▶ What is required
Print the listing below exactly, images excluded.

▶ Data shown
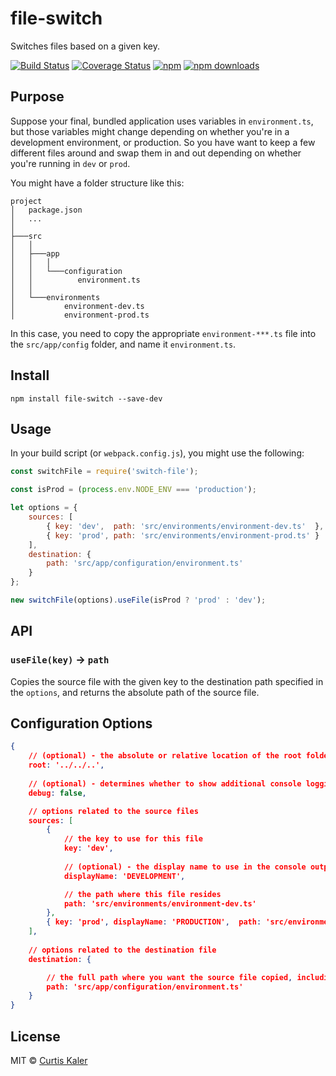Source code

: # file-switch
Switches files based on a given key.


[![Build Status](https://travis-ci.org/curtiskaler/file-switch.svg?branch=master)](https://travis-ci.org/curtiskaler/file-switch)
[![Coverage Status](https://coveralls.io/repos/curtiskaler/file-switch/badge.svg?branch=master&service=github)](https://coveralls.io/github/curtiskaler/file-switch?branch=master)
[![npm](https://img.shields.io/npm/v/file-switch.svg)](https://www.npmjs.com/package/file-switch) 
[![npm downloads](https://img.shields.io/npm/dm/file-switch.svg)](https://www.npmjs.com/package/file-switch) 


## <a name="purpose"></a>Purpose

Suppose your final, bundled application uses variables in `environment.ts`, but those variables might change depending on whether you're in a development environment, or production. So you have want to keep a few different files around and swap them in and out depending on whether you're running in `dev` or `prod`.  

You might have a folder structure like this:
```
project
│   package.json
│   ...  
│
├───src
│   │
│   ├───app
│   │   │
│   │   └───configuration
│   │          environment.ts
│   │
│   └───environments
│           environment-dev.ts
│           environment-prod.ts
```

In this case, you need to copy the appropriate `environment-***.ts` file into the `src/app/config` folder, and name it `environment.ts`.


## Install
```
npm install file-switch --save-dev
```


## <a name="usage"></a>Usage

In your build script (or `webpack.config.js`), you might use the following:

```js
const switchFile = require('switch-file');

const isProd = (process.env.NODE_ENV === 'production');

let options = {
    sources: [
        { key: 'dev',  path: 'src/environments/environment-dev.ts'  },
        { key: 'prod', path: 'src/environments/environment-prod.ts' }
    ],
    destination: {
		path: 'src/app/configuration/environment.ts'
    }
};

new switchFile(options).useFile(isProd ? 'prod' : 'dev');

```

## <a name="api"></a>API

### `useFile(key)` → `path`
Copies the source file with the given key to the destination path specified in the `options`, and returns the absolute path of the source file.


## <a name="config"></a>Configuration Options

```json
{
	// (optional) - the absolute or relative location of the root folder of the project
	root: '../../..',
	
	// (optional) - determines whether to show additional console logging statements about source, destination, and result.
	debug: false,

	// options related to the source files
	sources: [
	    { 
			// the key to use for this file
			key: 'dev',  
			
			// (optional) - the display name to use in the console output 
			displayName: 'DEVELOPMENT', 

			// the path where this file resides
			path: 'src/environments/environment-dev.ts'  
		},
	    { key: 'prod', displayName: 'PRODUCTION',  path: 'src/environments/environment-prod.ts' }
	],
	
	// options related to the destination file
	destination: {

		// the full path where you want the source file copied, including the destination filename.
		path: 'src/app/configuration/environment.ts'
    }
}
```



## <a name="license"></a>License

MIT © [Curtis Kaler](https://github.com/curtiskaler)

▶ Problem solution
Source code

: # file-switch
Switches files based on a given key.


[![Build Status](https://travis-ci.org/curtiskaler/file-switch.svg?branch=master)](https://travis-ci.org/curtiskaler/file-switch)
[![Coverage Status](https://coveralls.io/repos/curtiskaler/file-switch/badge.svg?branch=master&service=github)](https://coveralls.io/github/curtiskaler/file-switch?branch=master)
[![npm](https://img.shields.io/npm/v/file-switch.svg)](https://www.npmjs.com/package/file-switch) 
[![npm downloads](https://img.shields.io/npm/dm/file-switch.svg)](https://www.npmjs.com/package/file-switch) 


## <a name="purpose"></a>Purpose

Suppose your final, bundled application uses variables in `environment.ts`, but those variables might change depending on whether you're in a development environment, or production. So you have want to keep a few different files around and swap them in and out depending on whether you're running in `dev` or `prod`.  

You might have a folder structure like this:
```
project
│   package.json
│   ...  
│
├───src
│   │
│   ├───app
│   │   │
│   │   └───configuration
│   │          environment.ts
│   │
│   └───environments
│           environment-dev.ts
│           environment-prod.ts
```

In this case, you need to copy the appropriate `environment-***.ts` file into the `src/app/config` folder, and name it `environment.ts`.


## Install
```
npm install file-switch --save-dev
```


## <a name="usage"></a>Usage

In your build script (or `webpack.config.js`), you might use the following:

```js
const switchFile = require('switch-file');

const isProd = (process.env.NODE_ENV === 'production');

let options = {
    sources: [
        { key: 'dev',  path: 'src/environments/environment-dev.ts'  },
        { key: 'prod', path: 'src/environments/environment-prod.ts' }
    ],
    destination: {
		path: 'src/app/configuration/environment.ts'
    }
};

new switchFile(options).useFile(isProd ? 'prod' : 'dev');

```

## <a name="api"></a>API

### `useFile(key)` → `path`
Copies the source file with the given key to the destination path specified in the `options`, and returns the absolute path of the source file.


## <a name="config"></a>Configuration Options

```json
{
	// (optional) - the absolute or relative location of the root folder of the project
	root: '../../..',
	
	// (optional) - determines whether to show additional console logging statements about source, destination, and result.
	debug: false,

	// options related to the source files
	sources: [
	    { 
			// the key to use for this file
			key: 'dev',  
			
			// (optional) - the display name to use in the console output 
			displayName: 'DEVELOPMENT', 

			// the path where this file resides
			path: 'src/environments/environment-dev.ts'  
		},
	    { key: 'prod', displayName: 'PRODUCTION',  path: 'src/environments/environment-prod.ts' }
	],
	
	// options related to the destination file
	destination: {

		// the full path where you want the source file copied, including the destination filename.
		path: 'src/app/configuration/environment.ts'
    }
}
```



## <a name="license"></a>License

MIT © [Curtis Kaler](https://github.com/curtiskaler)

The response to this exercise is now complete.